Thank you very much for your invaluable feedback and for raising the score. Your insightful comments are truly inspiring and have greatly enhanced the quality of our work. We sincerely appreciate your time and effort.

最终决定Accept (poster)

2025-05-01

This paper proposes an online adaptation framework for learned database operations, introducing a novel in-context adaptation paradigm to address concept drift in dynamic database environments. The core task and methodology are developed within the context of databases. By leveraging immediate execution feedback and dynamic context memory, the proposed method avoids costly retraining and adapts at runtime through a task featurization module and a Bayesian meta-trained decision engine.

Initially, the paper received scores of 3, 3, and 2, with reviewers raising concerns about the realism of using synthetic priors for meta-training, the assumption of immediate feedback availability, the lack of comparison with stronger baselines for distribution shift, limited discussion of query drift or joint query-data drift, absence of explicit drift detection, and insufficient analysis of runtime complexity and scalability in large-scale systems.

Following the rebuttal, reviewers acknowledged that part of concerns were addressed and raised their scores to 4, 3, and 3.
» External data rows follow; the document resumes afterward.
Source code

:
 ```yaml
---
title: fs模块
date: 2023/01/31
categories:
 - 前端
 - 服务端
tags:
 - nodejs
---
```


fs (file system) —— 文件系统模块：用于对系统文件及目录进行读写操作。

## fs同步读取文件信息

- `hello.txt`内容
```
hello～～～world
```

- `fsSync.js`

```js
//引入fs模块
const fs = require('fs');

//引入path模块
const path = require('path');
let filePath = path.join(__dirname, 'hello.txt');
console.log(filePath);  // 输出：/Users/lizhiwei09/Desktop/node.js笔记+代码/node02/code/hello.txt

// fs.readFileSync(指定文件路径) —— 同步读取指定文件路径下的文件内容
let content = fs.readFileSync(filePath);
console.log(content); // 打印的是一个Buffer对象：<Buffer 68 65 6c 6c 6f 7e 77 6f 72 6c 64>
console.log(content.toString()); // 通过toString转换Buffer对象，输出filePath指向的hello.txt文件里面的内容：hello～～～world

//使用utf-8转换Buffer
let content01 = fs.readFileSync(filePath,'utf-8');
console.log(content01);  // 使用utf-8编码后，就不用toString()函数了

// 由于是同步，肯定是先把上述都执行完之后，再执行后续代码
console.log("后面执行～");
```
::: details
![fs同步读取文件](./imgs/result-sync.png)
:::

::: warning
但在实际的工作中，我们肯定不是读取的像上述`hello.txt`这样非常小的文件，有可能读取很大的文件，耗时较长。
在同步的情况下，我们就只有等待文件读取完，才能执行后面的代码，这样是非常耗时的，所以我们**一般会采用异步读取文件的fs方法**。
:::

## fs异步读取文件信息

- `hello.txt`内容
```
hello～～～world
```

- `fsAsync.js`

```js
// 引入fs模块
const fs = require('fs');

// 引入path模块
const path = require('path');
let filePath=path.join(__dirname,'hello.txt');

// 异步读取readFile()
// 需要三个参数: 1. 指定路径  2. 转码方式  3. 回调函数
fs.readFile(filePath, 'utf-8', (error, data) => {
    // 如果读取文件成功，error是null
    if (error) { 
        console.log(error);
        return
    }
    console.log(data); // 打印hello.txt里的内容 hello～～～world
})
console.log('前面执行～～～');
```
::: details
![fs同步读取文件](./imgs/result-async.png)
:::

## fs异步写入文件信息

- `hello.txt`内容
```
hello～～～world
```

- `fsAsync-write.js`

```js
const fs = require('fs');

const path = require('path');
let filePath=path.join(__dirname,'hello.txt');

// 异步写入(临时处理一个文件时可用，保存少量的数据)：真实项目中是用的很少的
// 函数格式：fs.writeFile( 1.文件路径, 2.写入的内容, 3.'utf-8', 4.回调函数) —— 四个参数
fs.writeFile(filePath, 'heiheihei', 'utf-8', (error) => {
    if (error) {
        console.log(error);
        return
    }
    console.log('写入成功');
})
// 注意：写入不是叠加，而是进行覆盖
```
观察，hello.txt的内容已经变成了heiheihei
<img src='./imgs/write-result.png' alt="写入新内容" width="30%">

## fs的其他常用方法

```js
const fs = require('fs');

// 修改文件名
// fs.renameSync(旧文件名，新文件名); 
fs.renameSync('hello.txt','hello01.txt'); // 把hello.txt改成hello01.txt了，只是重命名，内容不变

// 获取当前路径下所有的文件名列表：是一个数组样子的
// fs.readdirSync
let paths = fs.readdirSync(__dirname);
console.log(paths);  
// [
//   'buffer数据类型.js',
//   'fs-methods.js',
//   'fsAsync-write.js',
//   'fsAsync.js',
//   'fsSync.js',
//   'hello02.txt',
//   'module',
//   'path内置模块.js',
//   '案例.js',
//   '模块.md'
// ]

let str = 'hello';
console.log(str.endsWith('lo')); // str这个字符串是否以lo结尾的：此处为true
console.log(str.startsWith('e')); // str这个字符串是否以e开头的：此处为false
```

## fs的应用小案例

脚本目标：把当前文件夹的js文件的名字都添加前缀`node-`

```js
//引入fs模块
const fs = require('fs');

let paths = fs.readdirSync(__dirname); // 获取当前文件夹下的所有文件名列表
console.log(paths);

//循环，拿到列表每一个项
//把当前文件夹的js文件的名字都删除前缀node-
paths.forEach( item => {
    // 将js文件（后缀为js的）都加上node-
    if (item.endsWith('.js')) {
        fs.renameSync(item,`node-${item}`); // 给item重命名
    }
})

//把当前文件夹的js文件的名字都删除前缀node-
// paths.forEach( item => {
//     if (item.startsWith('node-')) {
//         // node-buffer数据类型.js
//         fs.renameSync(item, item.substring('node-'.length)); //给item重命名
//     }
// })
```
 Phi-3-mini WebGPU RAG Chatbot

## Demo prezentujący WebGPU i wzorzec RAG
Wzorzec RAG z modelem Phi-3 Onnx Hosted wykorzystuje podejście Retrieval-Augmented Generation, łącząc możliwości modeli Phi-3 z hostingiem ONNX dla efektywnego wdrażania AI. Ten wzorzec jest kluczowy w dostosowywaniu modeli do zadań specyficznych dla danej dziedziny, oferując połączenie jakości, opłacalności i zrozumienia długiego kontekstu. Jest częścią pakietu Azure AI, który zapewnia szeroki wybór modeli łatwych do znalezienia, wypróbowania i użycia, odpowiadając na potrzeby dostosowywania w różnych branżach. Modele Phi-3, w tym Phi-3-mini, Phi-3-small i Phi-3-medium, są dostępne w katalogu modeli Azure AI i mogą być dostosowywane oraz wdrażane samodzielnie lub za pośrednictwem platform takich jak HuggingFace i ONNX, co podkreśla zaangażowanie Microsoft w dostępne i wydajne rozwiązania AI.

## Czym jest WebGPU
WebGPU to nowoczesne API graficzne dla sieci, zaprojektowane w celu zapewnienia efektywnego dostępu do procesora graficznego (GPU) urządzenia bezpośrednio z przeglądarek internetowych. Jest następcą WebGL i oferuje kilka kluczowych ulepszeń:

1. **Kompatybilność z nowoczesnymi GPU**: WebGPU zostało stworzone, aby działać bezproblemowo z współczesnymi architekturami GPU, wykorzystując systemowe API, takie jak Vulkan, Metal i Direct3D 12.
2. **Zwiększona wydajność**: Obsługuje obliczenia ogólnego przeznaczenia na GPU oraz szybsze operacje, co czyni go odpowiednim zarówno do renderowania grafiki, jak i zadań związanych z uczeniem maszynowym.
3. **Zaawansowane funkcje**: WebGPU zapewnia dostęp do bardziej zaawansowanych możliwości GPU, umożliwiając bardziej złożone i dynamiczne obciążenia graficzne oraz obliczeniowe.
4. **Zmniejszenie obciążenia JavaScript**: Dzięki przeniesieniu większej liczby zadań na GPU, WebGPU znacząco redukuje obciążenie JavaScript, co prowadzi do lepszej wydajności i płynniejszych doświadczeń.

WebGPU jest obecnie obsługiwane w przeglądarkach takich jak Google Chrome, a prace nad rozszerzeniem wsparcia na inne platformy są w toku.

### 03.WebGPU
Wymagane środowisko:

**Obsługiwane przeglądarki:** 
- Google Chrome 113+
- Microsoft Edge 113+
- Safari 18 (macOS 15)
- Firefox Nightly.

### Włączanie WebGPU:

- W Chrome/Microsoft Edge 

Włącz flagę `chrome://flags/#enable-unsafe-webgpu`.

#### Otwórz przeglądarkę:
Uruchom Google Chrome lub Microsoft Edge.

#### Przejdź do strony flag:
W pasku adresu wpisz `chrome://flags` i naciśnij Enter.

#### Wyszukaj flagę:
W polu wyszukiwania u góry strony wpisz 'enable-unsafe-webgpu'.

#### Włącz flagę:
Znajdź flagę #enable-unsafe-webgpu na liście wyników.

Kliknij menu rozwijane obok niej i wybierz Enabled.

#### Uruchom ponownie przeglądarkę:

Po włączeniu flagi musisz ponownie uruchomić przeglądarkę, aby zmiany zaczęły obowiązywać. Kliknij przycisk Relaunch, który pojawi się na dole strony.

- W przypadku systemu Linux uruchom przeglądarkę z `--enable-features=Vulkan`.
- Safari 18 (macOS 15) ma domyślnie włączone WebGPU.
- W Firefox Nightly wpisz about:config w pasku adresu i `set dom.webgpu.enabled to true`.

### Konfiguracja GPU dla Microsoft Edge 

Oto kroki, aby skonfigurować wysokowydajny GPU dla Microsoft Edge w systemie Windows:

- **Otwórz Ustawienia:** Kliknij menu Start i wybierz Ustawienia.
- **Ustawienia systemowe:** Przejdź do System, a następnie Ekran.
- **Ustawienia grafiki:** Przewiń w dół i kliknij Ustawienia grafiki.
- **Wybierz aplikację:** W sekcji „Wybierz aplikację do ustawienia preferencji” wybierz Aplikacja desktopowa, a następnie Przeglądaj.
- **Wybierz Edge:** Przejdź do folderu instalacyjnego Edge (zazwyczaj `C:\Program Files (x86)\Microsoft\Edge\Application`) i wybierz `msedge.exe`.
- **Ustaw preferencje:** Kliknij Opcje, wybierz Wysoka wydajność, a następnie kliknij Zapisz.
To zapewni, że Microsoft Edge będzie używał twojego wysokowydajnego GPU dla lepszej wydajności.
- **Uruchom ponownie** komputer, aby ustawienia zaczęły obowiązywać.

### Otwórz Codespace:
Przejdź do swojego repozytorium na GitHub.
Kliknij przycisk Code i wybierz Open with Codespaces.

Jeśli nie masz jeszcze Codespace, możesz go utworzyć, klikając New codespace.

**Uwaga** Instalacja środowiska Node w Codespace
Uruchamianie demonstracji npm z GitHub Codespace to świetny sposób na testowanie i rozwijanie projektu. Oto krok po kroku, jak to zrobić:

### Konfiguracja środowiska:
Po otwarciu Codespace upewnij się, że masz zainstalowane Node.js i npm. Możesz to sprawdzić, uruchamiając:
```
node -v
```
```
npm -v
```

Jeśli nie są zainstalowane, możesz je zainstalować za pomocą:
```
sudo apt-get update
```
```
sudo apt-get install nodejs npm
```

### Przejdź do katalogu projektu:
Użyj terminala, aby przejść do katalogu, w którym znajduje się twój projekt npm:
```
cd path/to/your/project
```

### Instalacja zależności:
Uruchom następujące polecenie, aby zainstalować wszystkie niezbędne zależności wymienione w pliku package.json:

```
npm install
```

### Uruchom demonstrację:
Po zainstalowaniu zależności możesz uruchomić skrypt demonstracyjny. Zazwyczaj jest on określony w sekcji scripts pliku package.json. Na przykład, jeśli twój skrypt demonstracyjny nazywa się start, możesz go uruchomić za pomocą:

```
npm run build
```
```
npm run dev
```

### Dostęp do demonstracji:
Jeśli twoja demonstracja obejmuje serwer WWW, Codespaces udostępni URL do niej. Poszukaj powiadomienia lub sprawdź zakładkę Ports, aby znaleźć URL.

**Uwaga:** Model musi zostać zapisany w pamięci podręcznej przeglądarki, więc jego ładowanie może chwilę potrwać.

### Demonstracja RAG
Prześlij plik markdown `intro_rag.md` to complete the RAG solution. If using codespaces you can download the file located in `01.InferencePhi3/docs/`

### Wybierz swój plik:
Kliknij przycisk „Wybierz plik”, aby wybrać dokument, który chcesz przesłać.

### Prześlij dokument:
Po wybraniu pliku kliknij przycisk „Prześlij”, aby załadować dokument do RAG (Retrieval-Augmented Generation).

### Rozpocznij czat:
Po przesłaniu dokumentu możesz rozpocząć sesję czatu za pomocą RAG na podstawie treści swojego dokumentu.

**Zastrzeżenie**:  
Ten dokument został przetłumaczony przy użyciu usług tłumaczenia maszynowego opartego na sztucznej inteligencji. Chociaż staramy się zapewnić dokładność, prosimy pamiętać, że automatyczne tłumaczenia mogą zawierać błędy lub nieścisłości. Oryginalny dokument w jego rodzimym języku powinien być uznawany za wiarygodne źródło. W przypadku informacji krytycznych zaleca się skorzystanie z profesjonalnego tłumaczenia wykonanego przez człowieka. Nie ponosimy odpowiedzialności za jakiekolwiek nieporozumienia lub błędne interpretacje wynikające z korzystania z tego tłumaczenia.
The AC agrees that the paper contains sufficient values to be accepted but is slightly concerned by the clarity of the concepts and some technical details, the relationship with other methods, the potentials issue of the synthetic data usage, and the scope of the work. While the topic intersects with machine learning, Reviewer C5eR noted that the paper may have greater impact within the database community.